The capsule launched as a Japan-only release, with advance reservations opening on April 21 and retail sales set for April 28. Barbour described it as the first collaboration between the two brands, and that first meeting was built around function. Both styles use a two-layer construction with water-repellent and moisture-permeable fabric, plus breathable mesh lining. In other words, these are not decorative caps pretending to be outdoor gear. They are built to handle actual weather, the kind that makes a flat-brim fashion cap feel like a mistake.
The lineup kept to two silhouettes. New Era’s 9TWENTY, an unstructured adjustable cap that has become one of the brand’s most recognizable everyday shapes, arrived alongside the Adventure Hat, a more trail-ready option with a brim that reads outdoors first and styling piece second. Both came in black, navy and olive, which is exactly the right palette for a collaboration this grounded. No neon, no unnecessary color play, just the shades that make sense if you are thinking about field jackets, rain shells and the rest of the Barbour wardrobe.
The pricing also tells the story. The 9TWENTY landed at ¥7,700 in Japan, while the Adventure Hat was set at ¥9,900. That puts the collaboration in a lane above a basic cotton cap, but still within reach for a piece that brings weather protection and brand pedigree together. For readers who already treat a cap as part of a daily uniform, the value is in the construction, not the logo count.
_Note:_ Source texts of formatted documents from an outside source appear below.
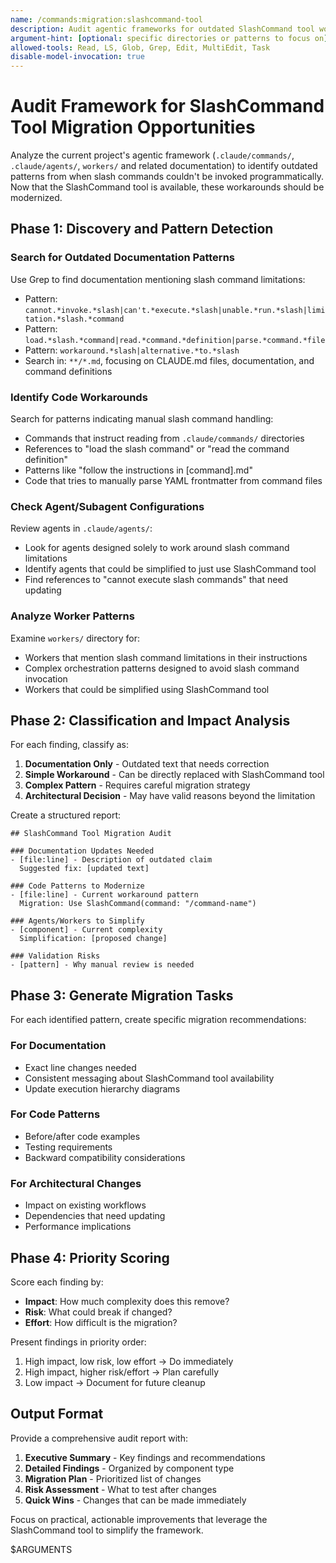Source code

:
 ```yaml
---
name: /commands:migration:slashcommand-tool
description: Audit agentic frameworks for outdated SlashCommand tool workarounds and identify migration opportunities
argument-hint: [optional: specific directories or patterns to focus on]
allowed-tools: Read, LS, Glob, Grep, Edit, MultiEdit, Task
disable-model-invocation: true
---
```


# Audit Framework for SlashCommand Tool Migration Opportunities

Analyze the current project's agentic framework (`.claude/commands/`, `.claude/agents/`, `workers/` and related documentation) to identify outdated patterns from when slash commands couldn't be invoked programmatically. Now that the SlashCommand tool is available, these workarounds should be modernized.

## Phase 1: Discovery and Pattern Detection

### Search for Outdated Documentation Patterns
Use Grep to find documentation mentioning slash command limitations:
- Pattern: `cannot.*invoke.*slash|can't.*execute.*slash|unable.*run.*slash|limitation.*slash.*command`
- Pattern: `load.*slash.*command|read.*command.*definition|parse.*command.*file`
- Pattern: `workaround.*slash|alternative.*to.*slash`
- Search in: `**/*.md`, focusing on CLAUDE.md files, documentation, and command definitions

### Identify Code Workarounds
Search for patterns indicating manual slash command handling:
- Commands that instruct reading from `.claude/commands/` directories
- References to "load the slash command" or "read the command definition"
- Patterns like "follow the instructions in [command].md"
- Code that tries to manually parse YAML frontmatter from command files

### Check Agent/Subagent Configurations
Review agents in `.claude/agents/`:
- Look for agents designed solely to work around slash command limitations
- Identify agents that could be simplified to just use SlashCommand tool
- Find references to "cannot execute slash commands" that need updating

### Analyze Worker Patterns
Examine `workers/` directory for:
- Workers that mention slash command limitations in their instructions
- Complex orchestration patterns designed to avoid slash command invocation
- Workers that could be simplified using SlashCommand tool

## Phase 2: Classification and Impact Analysis

For each finding, classify as:
1. **Documentation Only** - Outdated text that needs correction
2. **Simple Workaround** - Can be directly replaced with SlashCommand tool
3. **Complex Pattern** - Requires careful migration strategy
4. **Architectural Decision** - May have valid reasons beyond the limitation

Create a structured report:
```
## SlashCommand Tool Migration Audit

### Documentation Updates Needed
- [file:line] - Description of outdated claim
  Suggested fix: [updated text]

### Code Patterns to Modernize
- [file:line] - Current workaround pattern
  Migration: Use SlashCommand(command: "/command-name")

### Agents/Workers to Simplify
- [component] - Current complexity
  Simplification: [proposed change]

### Validation Risks
- [pattern] - Why manual review is needed
```

## Phase 3: Generate Migration Tasks

For each identified pattern, create specific migration recommendations:

### For Documentation
- Exact line changes needed
- Consistent messaging about SlashCommand tool availability
- Update execution hierarchy diagrams

### For Code Patterns
- Before/after code examples
- Testing requirements
- Backward compatibility considerations

### For Architectural Changes
- Impact on existing workflows
- Dependencies that need updating
- Performance implications

## Phase 4: Priority Scoring

Score each finding by:
- **Impact**: How much complexity does this remove?
- **Risk**: What could break if changed?
- **Effort**: How difficult is the migration?

Present findings in priority order:
1. High impact, low risk, low effort → Do immediately
2. High impact, higher risk/effort → Plan carefully
3. Low impact → Document for future cleanup

## Output Format

Provide a comprehensive audit report with:
1. **Executive Summary** - Key findings and recommendations
2. **Detailed Findings** - Organized by component type
3. **Migration Plan** - Prioritized list of changes
4. **Risk Assessment** - What to test after changes
5. **Quick Wins** - Changes that can be made immediately

Focus on practical, actionable improvements that leverage the SlashCommand tool to simplify the framework.

$ARGUMENTS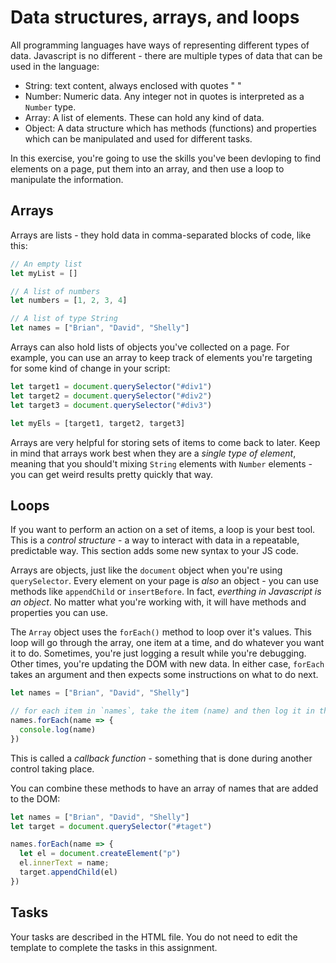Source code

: # Data structures, arrays, and loops

All programming languages have ways of representing different types of data. Javascript is no different - there are multiple types of data that can be used in the language:

- String: text content, always enclosed with quotes " "
- Number: Numeric data. Any integer not in quotes is interpreted as a `Number` type.
- Array: A list of elements. These can hold any kind of data.
- Object: A data structure which has methods (functions) and properties which can be manipulated and used for different tasks.

In this exercise, you're going to use the skills you've been devloping to find elements on a page, put them into an array, and then use a loop to manipulate the information.

## Arrays

Arrays are lists - they hold data in comma-separated blocks of code, like this:

```js
// An empty list
let myList = []

// A list of numbers
let numbers = [1, 2, 3, 4]

// A list of type String
let names = ["Brian", "David", "Shelly"]
```

Arrays can also hold lists of objects you've collected on a page. For example, you can use an array to keep track of elements you're targeting for some kind of change in your script:

```js
let target1 = document.querySelector("#div1")
let target2 = document.querySelector("#div2")
let target3 = document.querySelector("#div3")

let myEls = [target1, target2, target3]
```

Arrays are very helpful for storing sets of items to come back to later. Keep in mind that arrays work best when they are a _single type of element_, meaning that you should't mixing `String` elements with `Number` elements - you can get weird results pretty quickly that way.

## Loops

If you want to perform an action on a set of items, a loop is your best tool. This is a _control structure_ - a way to interact with data in a repeatable, predictable way. This section adds some new syntax to your JS code.

Arrays are objects, just like the `document` object when you're using `querySelector`. Every element on your page is _also_ an object - you can use methods like `appendChild` or `insertBefore`. In fact, _everthing in Javascript is an object_. No matter what you're working with, it will have methods and properties you can use.

The `Array` object uses the `forEach()` method to loop over it's values. This loop will go through the array, one item at a time, and do whatever you want it to do. Sometimes, you're just logging a result while you're debugging. Other times, you're updating the DOM with new data. In either case, `forEach` takes an argument and then expects some instructions on what to do next.

```js
let names = ["Brian", "David", "Shelly"]

// for each item in `names`, take the item (name) and then log it in the console
names.forEach(name => {
  console.log(name)
})
```

This is called a _callback function_ - something that is done during another control taking place.

You can combine these methods to have an array of names that are added to the DOM:

```js
let names = ["Brian", "David", "Shelly"]
let target = document.querySelector("#taget")

names.forEach(name => {
  let el = document.createElement("p")
  el.innerText = name;
  target.appendChild(el)
})
```

## Tasks

Your tasks are described in the HTML file. You do not need to edit the template to complete the tasks in this assignment.
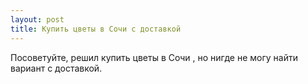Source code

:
```yaml
---
layout: post 
title: Купить цветы в Сочи с доставкой 
--- 
```

Посоветуйте, решил купить цветы в Сочи , но нигде не могу найти вариант с доставкой.
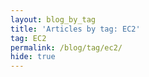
 ```yaml
---
layout: blog_by_tag
title: 'Articles by tag: EC2'
tag: EC2
permalink: /blog/tag/ec2/
hide: true
---
```

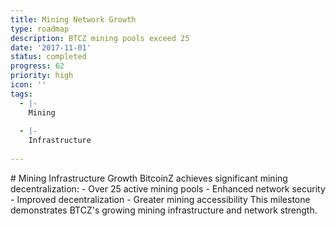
 ```yaml
---
title: Mining Network Growth
type: roadmap
description: BTCZ mining pools exceed 25
date: '2017-11-01'
status: completed
progress: 62
priority: high
icon: ''
tags:
  - |-
    Mining
                
  - |-
    Infrastructure
                
---
```


<p># Mining Infrastructure Growth BitcoinZ achieves significant mining decentralization: - Over 25 active mining pools - Enhanced network security - Improved decentralization - Greater mining accessibility This milestone demonstrates BTCZ's growing mining infrastructure and network strength.</p>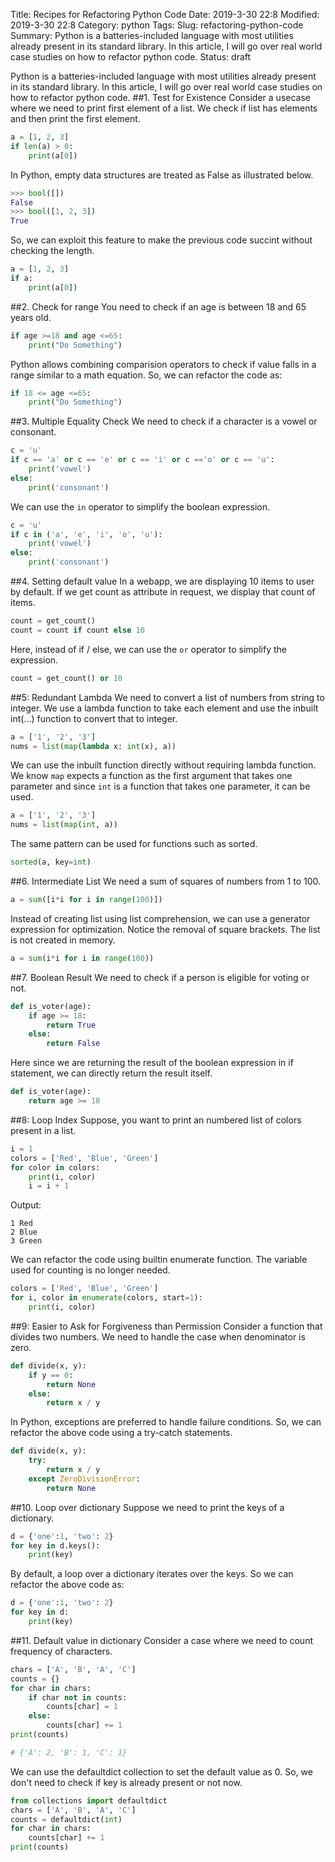Title: Recipes for Refactoring Python Code
Date: 2019-3-30 22:8
Modified: 2019-3-30 22:8
Category: python
Tags:
Slug: refactoring-python-code
Summary: Python is a batteries-included language with most utilities already present in its standard library. In this article, I will go over real world case studies on how to refactor python code. 
Status: draft

Python is a batteries-included language with most utilities already present in its standard library. In this article, I will go over real world case studies on how to refactor python code. 
##1. Test for Existence
Consider a usecase where we need to print first element of a list. We check if list has elements
and then print the first element.
```python
a = [1, 2, 3]
if len(a) > 0:
    print(a[0])
```

In Python, empty data structures are treated as False as illustrated below.
```python
>>> bool([])
False
>>> bool([1, 2, 3])
True
```

So, we can exploit this feature to make the previous code succint without checking the length.
```python
a = [1, 2, 3]
if a:
    print(a[0])
```

##2. Check for range
You need to check if an age is between 18 and 65 years old.
```python
if age >=18 and age <=65:
    print("Do Something")
```

Python allows combining comparision operators to check if value falls in a range similar to a math equation. So, we can refactor the code as:
```python
if 18 <= age <=65:
    print("Do Something")
```  


##3. Multiple Equality Check
We need to check if a character is a vowel or consonant.
```python
c = 'u'
if c == 'a' or c == 'e' or c == 'i' or c =='o' or c == 'u':
    print('vowel')
else:
    print('consonant')
```

We can use the `in` operator to simplify the boolean expression.
```python
c = 'u'
if c in ('a', 'e', 'i', 'o', 'u'):
    print('vowel')
else:
    print('consonant')
```

##4. Setting default value
In a webapp, we are displaying 10 items to user by default. If we get count as attribute in request, we display that count of items.

```python
count = get_count()
count = count if count else 10
```

Here, instead of if / else, we can use the `or` operator to simplify the expression.
```python
count = get_count() or 10
```

##5: Redundant Lambda
We need to convert a list of numbers from string to integer. We use a lambda function to take each element and use the inbuilt int(...) function to convert that to integer.

```python
a = ['1', '2', '3']
nums = list(map(lambda x: int(x), a))
```

We can use the inbuilt function directly without requiring lambda function. We know `map` expects a function as the first argument that takes one parameter and since `int` is a function that takes one parameter, it can be used.
```python
a = ['1', '2', '3']
nums = list(map(int, a))
```

The same pattern can be used for functions such as sorted.
```python
sorted(a, key=int)
```

##6. Intermediate List
We need a sum of squares of numbers from 1 to 100.
```python
a = sum([i*i for i in range(100)])
```

Instead of creating list using list comprehension, we can use a generator expression for optimization. Notice the removal of square brackets. The list is not created in memory.
```python
a = sum(i*i for i in range(100))
```

##7. Boolean Result
We need to check if a person is eligible for voting or not.
```python
def is_voter(age):
    if age >= 18:
        return True
    else:
        return False
```

Here since we are returning the result of the boolean expression in if statement, we can directly return the result itself. 

```python
def is_voter(age):
    return age >= 18
```

##8: Loop Index
Suppose, you want to print an numbered list of colors present in a list.
```python
i = 1
colors = ['Red', 'Blue', 'Green']
for color in colors:
    print(i, color)
    i = i + 1
```
Output:
```shell
1 Red
2 Blue
3 Green
```

We can refactor the code using builtin enumerate function. The variable used for counting is no longer needed.
```python
colors = ['Red', 'Blue', 'Green']
for i, color in enumerate(colors, start=1):
    print(i, color)
```

##9: Easier to Ask for Forgiveness than Permission
Consider a function that divides two numbers. We need to handle the case when denominator is zero.
```python
def divide(x, y):
    if y == 0:
        return None
    else:
        return x / y
```

In Python, exceptions are preferred to handle failure conditions. So, we can refactor the above code using a try-catch statements.
```python
def divide(x, y):
    try: 
        return x / y
    except ZeroDivisionError: 
        return None
```

##10. Loop over dictionary
Suppose we need to print the keys of a dictionary.
```python
d = {'one':1, 'two': 2}
for key in d.keys():
    print(key)
```

By default, a loop over a dictionary iterates over the keys. So we can refactor the above code as:
```python
d = {'one':1, 'two': 2}
for key in d:
    print(key)
```

##11. Default value in dictionary
Consider a case where we need to count frequency of characters.
```python
chars = ['A', 'B', 'A', 'C']
counts = {}
for char in chars:
    if char not in counts:
        counts[char] = 1
    else:
        counts[char] += 1
print(counts)

# {'A': 2, 'B': 1, 'C': 1}
```

We can use the defaultdict collection to set the default value as 0. So, we don't need to check if key is already present or not now.
```python
from collections import defaultdict
chars = ['A', 'B', 'A', 'C']
counts = defaultdict(int)
for char in chars:
    counts[char] += 1
print(counts)
```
The partnership also fits neatly into both brands’ long histories. Barbour was founded in 1894 and remains identified with its iconic wax cotton outerwear; New Era began in 1920 and built its reputation as Major League Baseball’s official on-field cap supplier. Barbour already sells a waxed sports cap in its own assortment, so this collaboration feels less like a pivot than an extension, pushing heritage outerwear fabric into a sport-meets-workwear lane where practicality is the real luxury.